Council member Janice Woodruff sharply criticized how much Peabody spends on its police department but couldn’t derail proposals Monday to purchase a new patrol car and create a full-time court clerk position by stripping animal control duties from an existing hybrid position.
Chief Bruce Burke opened the door to Woodruff’s salvos when he discussed plans to replace a 2010 Crown Victoria with 121,000 miles — a car shared by one full-time officer and 11 part-timers.
A $9,000 to $11,000 carry-over from last year’s budget could be put toward a $25,346 new car, Burke said.
Council member Megan Gallucci said half the purchase price was included in the 2017 budget and that the city won’t be using $14,100 budgeted for health insurance for an unfilled position.
“That’s almost the entire car there in the 2017 budget,” she said. “On top of your ‘under’ for ’16, that more than pays for the car.”
Woodruff wasn’t convinced.
“I’m not in favor of it until we do some equipment in other places, because he’s had more equipment than any of the rest of them have had,” she said. “I would like to see it all where we could look at it and make a decision on all of it instead of just taking a chance.”
Woodruff appeared particularly concerned about needs expressed by public works superintendent Ronnie Harms.
“But all the money for Bruce’s vehicle is going to come from areas we budgeted for law enforcement vehicles,” Gallucci said. “There will be money for Ronnie’s stuff as well. I don’t think we’re going to penalize Bruce getting a cop car.”
“It’s not penalizing him,” she said. “We’ve penalized the other guys for years because of the police department getting more.”

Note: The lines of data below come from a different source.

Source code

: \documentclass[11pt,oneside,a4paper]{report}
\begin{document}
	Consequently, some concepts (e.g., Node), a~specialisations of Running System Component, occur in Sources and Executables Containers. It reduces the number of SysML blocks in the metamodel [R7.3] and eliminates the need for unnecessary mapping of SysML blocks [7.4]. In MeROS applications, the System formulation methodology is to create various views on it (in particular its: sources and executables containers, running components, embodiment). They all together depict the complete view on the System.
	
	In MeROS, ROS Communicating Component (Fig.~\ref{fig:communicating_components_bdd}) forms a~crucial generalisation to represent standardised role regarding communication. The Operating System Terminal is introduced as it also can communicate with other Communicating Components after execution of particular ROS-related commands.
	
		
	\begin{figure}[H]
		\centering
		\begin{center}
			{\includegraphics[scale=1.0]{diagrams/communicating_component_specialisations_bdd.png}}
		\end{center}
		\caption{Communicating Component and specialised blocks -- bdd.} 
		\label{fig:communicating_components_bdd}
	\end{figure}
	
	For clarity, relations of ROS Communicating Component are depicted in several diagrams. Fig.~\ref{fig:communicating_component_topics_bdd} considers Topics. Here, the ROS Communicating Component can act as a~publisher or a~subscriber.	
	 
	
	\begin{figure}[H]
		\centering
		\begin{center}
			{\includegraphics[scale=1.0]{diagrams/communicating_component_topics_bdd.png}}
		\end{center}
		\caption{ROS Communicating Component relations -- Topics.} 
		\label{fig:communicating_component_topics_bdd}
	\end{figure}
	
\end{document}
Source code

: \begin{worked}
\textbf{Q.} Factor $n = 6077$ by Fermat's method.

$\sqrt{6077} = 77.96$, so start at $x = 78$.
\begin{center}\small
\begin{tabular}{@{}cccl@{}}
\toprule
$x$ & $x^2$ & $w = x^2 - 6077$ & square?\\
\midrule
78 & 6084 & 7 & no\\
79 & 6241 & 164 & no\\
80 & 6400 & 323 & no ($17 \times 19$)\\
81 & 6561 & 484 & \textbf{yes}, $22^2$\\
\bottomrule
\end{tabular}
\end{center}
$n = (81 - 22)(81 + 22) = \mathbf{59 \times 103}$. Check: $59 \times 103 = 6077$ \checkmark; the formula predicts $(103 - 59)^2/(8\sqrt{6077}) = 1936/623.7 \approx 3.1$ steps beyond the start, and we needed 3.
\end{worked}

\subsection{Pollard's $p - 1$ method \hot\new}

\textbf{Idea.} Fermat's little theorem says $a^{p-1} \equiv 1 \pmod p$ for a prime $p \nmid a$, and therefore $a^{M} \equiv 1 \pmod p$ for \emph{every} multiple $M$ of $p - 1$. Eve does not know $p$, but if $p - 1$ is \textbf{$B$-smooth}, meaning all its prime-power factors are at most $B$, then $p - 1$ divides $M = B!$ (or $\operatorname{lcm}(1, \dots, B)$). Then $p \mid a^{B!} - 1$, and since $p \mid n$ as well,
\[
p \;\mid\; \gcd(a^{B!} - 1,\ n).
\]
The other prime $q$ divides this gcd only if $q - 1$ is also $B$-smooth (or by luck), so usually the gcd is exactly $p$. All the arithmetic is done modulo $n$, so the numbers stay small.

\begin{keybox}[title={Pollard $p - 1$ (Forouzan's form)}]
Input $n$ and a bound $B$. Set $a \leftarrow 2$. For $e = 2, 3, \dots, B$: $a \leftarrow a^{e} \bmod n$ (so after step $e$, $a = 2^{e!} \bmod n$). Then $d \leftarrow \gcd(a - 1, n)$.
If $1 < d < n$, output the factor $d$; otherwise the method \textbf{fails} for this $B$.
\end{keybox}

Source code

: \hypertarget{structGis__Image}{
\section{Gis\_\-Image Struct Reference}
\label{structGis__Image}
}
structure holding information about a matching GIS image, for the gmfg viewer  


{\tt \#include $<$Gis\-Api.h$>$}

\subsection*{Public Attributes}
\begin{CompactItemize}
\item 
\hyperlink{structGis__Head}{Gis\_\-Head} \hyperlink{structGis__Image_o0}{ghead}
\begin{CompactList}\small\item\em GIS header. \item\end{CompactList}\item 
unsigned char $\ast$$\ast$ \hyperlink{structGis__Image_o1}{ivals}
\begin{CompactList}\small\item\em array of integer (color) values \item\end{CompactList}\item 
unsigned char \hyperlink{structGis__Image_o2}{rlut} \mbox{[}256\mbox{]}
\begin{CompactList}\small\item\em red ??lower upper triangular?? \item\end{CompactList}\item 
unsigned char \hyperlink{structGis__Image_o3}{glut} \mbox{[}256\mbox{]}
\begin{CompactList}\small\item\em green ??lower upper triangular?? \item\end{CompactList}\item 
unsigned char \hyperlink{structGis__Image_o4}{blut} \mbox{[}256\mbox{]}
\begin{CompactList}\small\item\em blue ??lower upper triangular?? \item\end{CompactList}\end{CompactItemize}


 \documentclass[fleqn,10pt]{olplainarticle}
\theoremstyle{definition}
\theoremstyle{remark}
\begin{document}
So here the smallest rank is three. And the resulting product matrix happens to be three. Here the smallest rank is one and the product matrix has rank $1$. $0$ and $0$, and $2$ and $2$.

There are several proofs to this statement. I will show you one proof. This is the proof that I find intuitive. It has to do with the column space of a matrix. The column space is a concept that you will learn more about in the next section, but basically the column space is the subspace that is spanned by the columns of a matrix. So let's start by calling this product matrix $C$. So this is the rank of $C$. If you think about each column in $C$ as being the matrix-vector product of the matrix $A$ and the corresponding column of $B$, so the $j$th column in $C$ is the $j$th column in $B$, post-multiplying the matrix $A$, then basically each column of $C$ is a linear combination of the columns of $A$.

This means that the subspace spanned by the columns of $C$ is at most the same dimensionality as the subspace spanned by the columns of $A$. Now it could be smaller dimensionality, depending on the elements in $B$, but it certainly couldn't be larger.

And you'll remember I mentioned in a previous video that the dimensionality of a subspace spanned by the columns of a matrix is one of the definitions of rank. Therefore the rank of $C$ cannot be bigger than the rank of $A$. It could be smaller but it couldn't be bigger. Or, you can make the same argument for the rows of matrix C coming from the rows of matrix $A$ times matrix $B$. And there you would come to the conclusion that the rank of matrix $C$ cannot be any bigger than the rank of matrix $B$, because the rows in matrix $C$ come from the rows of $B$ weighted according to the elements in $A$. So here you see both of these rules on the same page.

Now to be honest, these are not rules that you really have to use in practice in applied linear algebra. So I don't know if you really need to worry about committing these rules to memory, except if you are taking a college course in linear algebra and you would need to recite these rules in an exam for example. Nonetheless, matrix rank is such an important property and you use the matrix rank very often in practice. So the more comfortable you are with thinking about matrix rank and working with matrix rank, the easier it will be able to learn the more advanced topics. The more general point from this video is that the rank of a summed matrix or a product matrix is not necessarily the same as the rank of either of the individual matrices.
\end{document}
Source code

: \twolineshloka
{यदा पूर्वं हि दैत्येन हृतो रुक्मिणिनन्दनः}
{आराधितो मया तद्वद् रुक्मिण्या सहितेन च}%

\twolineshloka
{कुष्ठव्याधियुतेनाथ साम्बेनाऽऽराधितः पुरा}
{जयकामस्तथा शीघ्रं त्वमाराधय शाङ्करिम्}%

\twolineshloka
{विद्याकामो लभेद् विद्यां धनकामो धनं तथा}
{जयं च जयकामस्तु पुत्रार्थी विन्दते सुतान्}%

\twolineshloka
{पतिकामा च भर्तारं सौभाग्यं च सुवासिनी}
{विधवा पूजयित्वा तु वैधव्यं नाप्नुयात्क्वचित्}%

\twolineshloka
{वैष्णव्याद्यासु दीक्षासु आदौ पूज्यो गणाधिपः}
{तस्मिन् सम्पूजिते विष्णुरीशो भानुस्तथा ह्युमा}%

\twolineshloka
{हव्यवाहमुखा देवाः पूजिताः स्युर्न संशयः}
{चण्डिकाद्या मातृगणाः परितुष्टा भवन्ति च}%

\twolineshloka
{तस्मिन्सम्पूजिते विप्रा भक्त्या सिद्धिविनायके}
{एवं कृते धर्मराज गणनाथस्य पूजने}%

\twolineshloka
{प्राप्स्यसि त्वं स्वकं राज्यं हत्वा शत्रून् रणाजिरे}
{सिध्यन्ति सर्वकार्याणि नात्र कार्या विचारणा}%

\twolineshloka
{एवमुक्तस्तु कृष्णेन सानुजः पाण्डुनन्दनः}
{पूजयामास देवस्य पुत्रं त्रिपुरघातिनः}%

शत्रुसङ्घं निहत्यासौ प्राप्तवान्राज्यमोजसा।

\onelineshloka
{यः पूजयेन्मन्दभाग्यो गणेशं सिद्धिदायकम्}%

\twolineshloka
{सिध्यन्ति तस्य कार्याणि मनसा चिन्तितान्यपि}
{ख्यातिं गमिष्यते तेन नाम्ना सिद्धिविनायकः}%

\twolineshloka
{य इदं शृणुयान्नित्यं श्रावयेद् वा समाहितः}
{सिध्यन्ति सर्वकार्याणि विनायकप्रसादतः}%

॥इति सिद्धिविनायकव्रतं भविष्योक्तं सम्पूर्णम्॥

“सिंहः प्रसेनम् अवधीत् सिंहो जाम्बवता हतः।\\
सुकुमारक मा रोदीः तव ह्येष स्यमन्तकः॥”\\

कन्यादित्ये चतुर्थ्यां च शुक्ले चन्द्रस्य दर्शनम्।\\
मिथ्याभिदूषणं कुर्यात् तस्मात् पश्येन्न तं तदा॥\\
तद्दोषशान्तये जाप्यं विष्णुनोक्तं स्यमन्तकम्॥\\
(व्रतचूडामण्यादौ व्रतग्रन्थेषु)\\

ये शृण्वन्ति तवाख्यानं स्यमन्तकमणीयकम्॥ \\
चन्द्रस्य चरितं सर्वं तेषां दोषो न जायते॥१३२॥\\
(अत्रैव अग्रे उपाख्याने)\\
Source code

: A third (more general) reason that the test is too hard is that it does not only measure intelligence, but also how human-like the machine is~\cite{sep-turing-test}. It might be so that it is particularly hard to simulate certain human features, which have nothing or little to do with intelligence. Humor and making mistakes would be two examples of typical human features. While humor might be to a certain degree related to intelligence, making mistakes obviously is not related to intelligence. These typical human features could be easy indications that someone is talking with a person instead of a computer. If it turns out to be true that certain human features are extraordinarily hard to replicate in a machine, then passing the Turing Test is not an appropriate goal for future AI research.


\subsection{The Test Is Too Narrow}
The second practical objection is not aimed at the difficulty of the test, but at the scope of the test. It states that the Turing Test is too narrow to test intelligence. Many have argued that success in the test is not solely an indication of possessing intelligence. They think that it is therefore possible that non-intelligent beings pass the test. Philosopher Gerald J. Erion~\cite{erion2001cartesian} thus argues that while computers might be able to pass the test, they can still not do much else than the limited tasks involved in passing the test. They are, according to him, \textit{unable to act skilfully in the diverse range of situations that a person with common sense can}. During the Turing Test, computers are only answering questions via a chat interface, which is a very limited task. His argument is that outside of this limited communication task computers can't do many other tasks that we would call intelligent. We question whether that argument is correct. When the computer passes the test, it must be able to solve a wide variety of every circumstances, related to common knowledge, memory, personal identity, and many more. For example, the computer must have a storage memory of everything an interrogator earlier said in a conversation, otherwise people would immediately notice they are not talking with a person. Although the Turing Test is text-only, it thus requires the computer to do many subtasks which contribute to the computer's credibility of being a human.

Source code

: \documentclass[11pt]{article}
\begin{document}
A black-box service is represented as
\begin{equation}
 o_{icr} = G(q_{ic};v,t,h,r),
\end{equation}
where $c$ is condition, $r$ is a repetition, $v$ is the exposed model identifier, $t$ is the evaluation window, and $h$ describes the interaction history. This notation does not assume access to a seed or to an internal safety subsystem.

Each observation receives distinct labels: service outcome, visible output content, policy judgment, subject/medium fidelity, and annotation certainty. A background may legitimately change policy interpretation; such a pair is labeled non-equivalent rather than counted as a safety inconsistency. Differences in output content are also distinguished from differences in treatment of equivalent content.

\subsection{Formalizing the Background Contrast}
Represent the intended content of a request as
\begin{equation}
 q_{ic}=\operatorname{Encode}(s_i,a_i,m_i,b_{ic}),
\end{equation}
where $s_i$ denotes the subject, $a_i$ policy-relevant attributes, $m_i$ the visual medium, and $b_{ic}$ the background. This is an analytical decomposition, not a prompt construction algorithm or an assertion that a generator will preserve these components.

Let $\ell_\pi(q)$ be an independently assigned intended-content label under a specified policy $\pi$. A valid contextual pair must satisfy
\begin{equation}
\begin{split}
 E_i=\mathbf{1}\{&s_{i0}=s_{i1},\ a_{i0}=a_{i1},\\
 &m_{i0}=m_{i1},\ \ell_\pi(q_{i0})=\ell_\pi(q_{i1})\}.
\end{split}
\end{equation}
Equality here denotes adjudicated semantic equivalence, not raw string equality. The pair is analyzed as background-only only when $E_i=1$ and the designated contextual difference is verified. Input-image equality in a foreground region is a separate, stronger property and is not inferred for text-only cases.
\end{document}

Gallucci, a member of the finance committee, said neither Harms nor another public works employee she had talked to had given her budget requests after she initially asked for them a month ago.
“Ronnie doesn’t know the budgeting that he does, we’ve told you that,” Woodruff said.
“Ronnie’s a department head; that’s his job,” Gallucci said.
“Ronnie doesn’t know it,” Woodruff replied.
“I’m not going to fault Bruce for that,” Gallucci said.
Mayor Larry Larsen volunteered to spend time with Harms developing budget requests; and refocused discussion on the police car.
“Regardless of whether it’s $2,000 or $20,000 left over from ’16, that money is coupled with what we’re going to pay out in ’17, and the remainder of it is paid out in ’18,” he said. “Even though you may not know the exact figure of what he’s going to be under budget, whatever it will be will be a feather in our hat.”
Woodruff wasn’t moved.
“All I can say is you guys must not get the complaints that I get about the budget on the police department and how many fits I’ve seen thrown because of the new vehicles,” she said. “I don’t think a week goes by that I don’t get that slammed in my face, and that’s the truth. That’s why I fight it as much as I do, because that’s where I get the complaints. I don’t know that we’re fulfilling what the community wants.”
Council approved the purchase 3-2, with Woodruff and Tom Spencer opposed.
Round Two came when the council discussed revisions to the court clerk position held by Jylle Wilson. Court clerk and animal control officer have been combined in one position, but Burke said the deparment’s workload had increased to the point that the department needed a full-time clerk.
As enforcement of pet tag regulations begins in earnest March 1, Burke proposed splitting off animal control duties to a part-timer working 12 to 15 hours a week.
“I’m still going to say the police department is spending more money,” Woodruff said. “That department is getting out of hand. We spend more on the police department than the other departments practically put together. We just can’t keep it up. I don’t know how we can justify it.”
Gallucci said without a full-time court clerk, Burke would have to put in more overtime to process paperwork.
“When he retires he can give us notice a year out and still get paid for a year because he’ll have so much time,” she said. “We can’t ask him to do more work and not give him the people to do more work.”
“But this is a small town,” Woodruff said.
“I understand that,” Gallucci replied.
“Well, I’m not sure,” Woodruff said.
Council members approved offering the full-time clerk position to Wilson and looking for a part-time animal control officer. Woodruff and Spencer casting dissenting votes.